Deutschland scheitert im eishockey-paralympic-finale – fünfter platz bleibt aus
Die deutsche Eishockey-Nationalmannschaft hat bei den Paralympischen Winterspielen in Mailand den fünften Platz knapp verpasst. Nach einer 2:5-Niederlage gegen Gastgeber Italien reichte es nur zu Rang sechs – das selbstgesteckte Ziel wurde verfehlt.
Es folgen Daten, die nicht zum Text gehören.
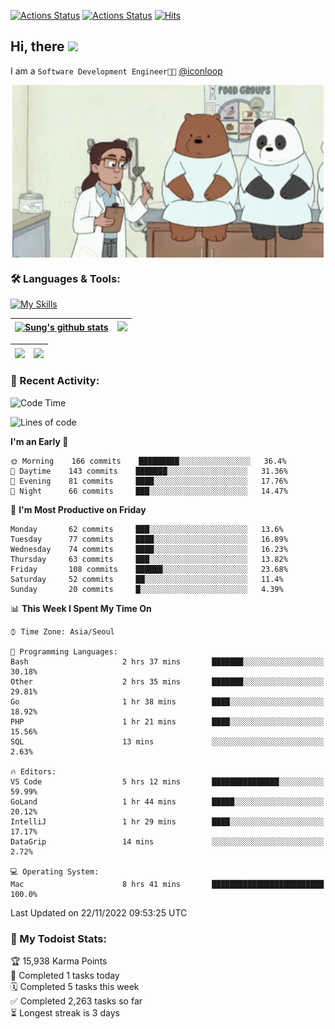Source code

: 
[![Actions Status](https://github.com/ddok2/ddok2/workflows/Todoist%20Readme/badge.svg)](https://github.com/ddok2/ddok2/actions)
[![Actions Status](https://github.com/ddok2/ddok2/workflows/wakatime-stats/badge.svg)](https://github.com/ddok2/ddok2/actions)
[![Hits](https://hits.seeyoufarm.com/api/count/incr/badge.svg?url=https%3A%2F%2Fgithub.com%2Fddok2&count_bg=%23FF9595&title_bg=%23555555&icon=github.svg&icon_color=%23FFFFFF&title=hits&edge_flat=false)](https://hits.seeyoufarm.com)

<!-- ![visitors](https://visitor-badge.laobi.icu/badge?page_id=ddok2.ddok2) -->
## Hi, there <img src="https://raw.githubusercontent.com/MartinHeinz/MartinHeinz/master/wave.gif" width="3%">

I am a `Software Development Engineer🧑‍💻` [@iconloop](https://github.com/iconloop)


<p align="center">
    <img align="center" alt="GIF" src="img/debugging.gif" />
</p>


### 🛠 Languages & Tools:

[![My Skills](https://skillicons.dev/icons?i=go,js,ts,py,express,react,svelte,jquery,pug,mongodb,mysql,redis,aws,docker,kubernetes)](https://skillicons.dev)


| <a href="https://github-readme-stats.vercel.app/api?username=ddok2&show_icons=true&include_all_commits=true&count_private=true&theme=buefy&hide_border=true"><img align="center" src="https://github-readme-stats.vercel.app/api?username=ddok2&show_icons=true&include_all_commits=true&count_private=true&theme=buefy&hide_border=true" alt="Sung's github stats" /></a> | <a href="https://github.com/ddok2"><img src="http://github-readme-streak-stats.herokuapp.com?user=ddok2&hide_border=true" /></a> |
| ------------- |------------- |


| <a href="https://github.com/ddok2"><img align="center" src="https://github-readme-stats.vercel.app/api/top-langs/?username=ddok2&theme=buefy&hide=html,css&hide_border=true" /></a> | <a href="https://github.com/ddok2"><img align="center" src="https://activity-graph.herokuapp.com/graph?username=ddok2&theme=github&hide_border=true" height="250" /></a> |
| ------------- |--------------------------------------------------------------------------------------------------------------------------------------------------------------------------|


<!-- <details open>
    <summary>📈 My GitHub Stats</summary>
    <p align="center">
        <a href="https://github.com/ddok2">
            <img align="center" src="https://github-readme-stats.vercel.app/api?username=ddok2&show_icons=true&include_all_commits=true&count_private=true&theme=buefy&hide_border=true" alt="Sung's github stats" />
        </a>
    </p>
</details>
<details>
    <summary>💬 Top Languages</summary>
    <p align="center"> 
        <a href="https://github.com/ddok2">
            <img align="center" src="https://github-readme-stats.vercel.app/api/top-langs/?username=ddok2&layout=compact&theme=buefy&hide=html,css&hide_border=true" />
        </a>
    </p>
</details> -->


### 🌈 Recent Activity:
<!--START_SECTION:waka-->
![Code Time](http://img.shields.io/badge/Code%20Time-1%2C868%20hrs%2055%20mins-blue)

![Lines of code](https://img.shields.io/badge/From%20Hello%20World%20I%27ve%20Written-2%20Million%20lines%20of%20code-blue)

**I'm an Early 🐤** 

```text
🌞 Morning    166 commits    █████████░░░░░░░░░░░░░░░░   36.4% 
🌆 Daytime    143 commits    ███████░░░░░░░░░░░░░░░░░░   31.36% 
🌃 Evening    81 commits     ████░░░░░░░░░░░░░░░░░░░░░   17.76% 
🌙 Night      66 commits     ███░░░░░░░░░░░░░░░░░░░░░░   14.47%

```
📅 **I'm Most Productive on Friday** 

```text
Monday       62 commits     ███░░░░░░░░░░░░░░░░░░░░░░   13.6% 
Tuesday      77 commits     ████░░░░░░░░░░░░░░░░░░░░░   16.89% 
Wednesday    74 commits     ████░░░░░░░░░░░░░░░░░░░░░   16.23% 
Thursday     63 commits     ███░░░░░░░░░░░░░░░░░░░░░░   13.82% 
Friday       108 commits    ██████░░░░░░░░░░░░░░░░░░░   23.68% 
Saturday     52 commits     ██░░░░░░░░░░░░░░░░░░░░░░░   11.4% 
Sunday       20 commits     █░░░░░░░░░░░░░░░░░░░░░░░░   4.39%

```


📊 **This Week I Spent My Time On** 

```text
⌚︎ Time Zone: Asia/Seoul

💬 Programming Languages: 
Bash                     2 hrs 37 mins       ███████░░░░░░░░░░░░░░░░░░   30.18% 
Other                    2 hrs 35 mins       ███████░░░░░░░░░░░░░░░░░░   29.81% 
Go                       1 hr 38 mins        ████░░░░░░░░░░░░░░░░░░░░░   18.92% 
PHP                      1 hr 21 mins        ████░░░░░░░░░░░░░░░░░░░░░   15.56% 
SQL                      13 mins             ░░░░░░░░░░░░░░░░░░░░░░░░░   2.63%

🔥 Editors: 
VS Code                  5 hrs 12 mins       ███████████████░░░░░░░░░░   59.99% 
GoLand                   1 hr 44 mins        █████░░░░░░░░░░░░░░░░░░░░   20.12% 
IntelliJ                 1 hr 29 mins        ████░░░░░░░░░░░░░░░░░░░░░   17.17% 
DataGrip                 14 mins             ░░░░░░░░░░░░░░░░░░░░░░░░░   2.72%

💻 Operating System: 
Mac                      8 hrs 41 mins       █████████████████████████   100.0%

```


 Last Updated on 22/11/2022 09:53:25 UTC
<!--END_SECTION:waka-->

### 🚧 My Todoist Stats:
<!-- TODO-IST:START -->
🏆  15,938 Karma Points           
🌸  Completed 1 tasks today           
🗓  Completed 5 tasks this week           
✅  Completed 2,263 tasks so far           
⏳  Longest streak is 3 days
<!-- TODO-IST:END -->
Die Partie um Platz fünf war ein Spiegelbild des gesamten Turniers: mutiger Beginn, kurze Führung, dann der Einbruch. Bernhard Hering brachte das Team von Bundestrainer Peter Willmann in Führung (10.), doch Italien drehte das Spiel im zweiten Drittel. Nikko Landeros (18.) und ein Eigentor sorgten kurzfristig für Hoffnung, doch Christoph Depaoli (27.) und Gianluigi Rosa (39., 43.) machten den deutschen Traum vom fünften Platz zunichte.

Willmann spricht von „prozess“ – doch die zeit wird knapp
„Bis zum 2:2 war alles okay. Aber am Ende waren sie einfach spielerisch besser“, sagte Willmann nach dem Spiel. Er sprach von einer „gewissen Überforderung“ in entscheidenden Momenten – ein Satz, der sich wie ein Déjà-vu liest. Bereits in der Vorrunde hatte Deutschland gegen Italien geführt und dann doch verloren.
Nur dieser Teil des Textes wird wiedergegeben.